Postby Wombaticus Rex » Sun Jan 06, 2013 5:02 pm

Via: http://www.motherjones.com/print/202056

Russell Means wrote:I should be clear about something here, because there seems to be some confusion about it. When I speak of Europeans or mental Europeans, I'm not allowing for false distinctions. I'm not saying that on the one hand there are the by-products of a few thousand years of genocidal, reactionary, European intellectual development which is bad; and on the other hand there is some new revolutionary intellectual development which is good. I'm referring here to the so-called theories of Marxism and anarchism and "leftism" in general. I don't believe these theories can be separated from the rest of the European intellectual tradition. It's really just the same old song. The process began much earlier. Newton, for example, "revolutionized" physics and the so-called natural sciences by reducing the physical universe to a linear mathematical equation. Descartes did the same thing with culture. John Locke did it with politics, and Adam Smith did it with economics. Each one of these "thinkers" took a piece of the spirituality of human existence and converted it into a code, an abstraction. They picked up where Christianity ended; they "secularized" Christian religion, as the "scholars" like to say—and in doing so they made Europe more able and ready to act as an expansionist culture. Each of these intellectual revolutions served to abstract the European mentality even further, to remove the wonderful complexity and spirituality from the universe and replace it with a logical sequence: one, two, three, Answer!

This is what has come to be termed "efficiency" in the European mind. Whatever is mechanical is perfect; whatever seems to work at the moment—that is, proves the mechanical model to be the right one—is considered correct, even when it is clearly untrue. This is why "truth" changes so fast in the European mind; the answers which result from such a process are only stop-gaps, only temporary, and must be continuously discarded in favor of new stop-gaps which support the mechanical models and keep them (the models) alive.

Hegel and Marx were heirs to the thinking of Newton, Descartes, Locke, and Smith. Hegel finished the process of secularizing theology—and that is put in his own terms—he secularized the religious thinking through which Europe understood the universe. Then Marx put Hegel's philosophy in terms of "materialism," which is to say that Marx despiritualized Hegel's work altogether. Again, this is in Marx' own terms. And this is now seen as the future revolutionary potential of Europe. Europeans may see this as revolutionary, but American Indians see it simply as still more of that same old European conflict between being and gaining. The intellectual roots of a new Marxist form of European imperialism lie in Marx's—and his followers'—links to the tradition of Newton, Hegel, and the others.

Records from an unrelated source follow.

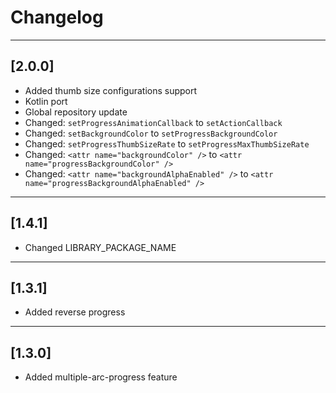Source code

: # Changelog

---

## [2.0.0]

- Added thumb size configurations support
- Kotlin port
- Global repository update
- Changed: `setProgressAnimationCallback` to `setActionCallback`
- Changed: `setBackgroundColor` to `setProgressBackgroundColor`
- Changed: `setProgressThumbSizeRate` to `setProgressMaxThumbSizeRate`
- Changed: `<attr name="backgroundColor" />` to `<attr name="progressBackgroundColor" />`
- Changed: `<attr name="backgroundAlphaEnabled" />` to `<attr name="progressBackgroundAlphaEnabled" />`

---

## [1.4.1]

- Changed LIBRARY_PACKAGE_NAME

---

## [1.3.1]

- Added reverse progress

---

## [1.3.0]

- Added multiple-arc-progress feature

Being is a spiritual proposition. Gaining is a material act. Traditionally, American Indians have always attempted to be the best people they could. Part of that spiritual process was and is to give away wealth, to discard wealth in order not to gain. Material gain is an indicator of false status among traditional people, while it is "proof that the system works" to Europeans. Clearly, there are two completely opposing views at issue here, and Marxism is very far over to the other side from the American Indian view. But let's look at a major implication of this; it is not merely an intellectual debate.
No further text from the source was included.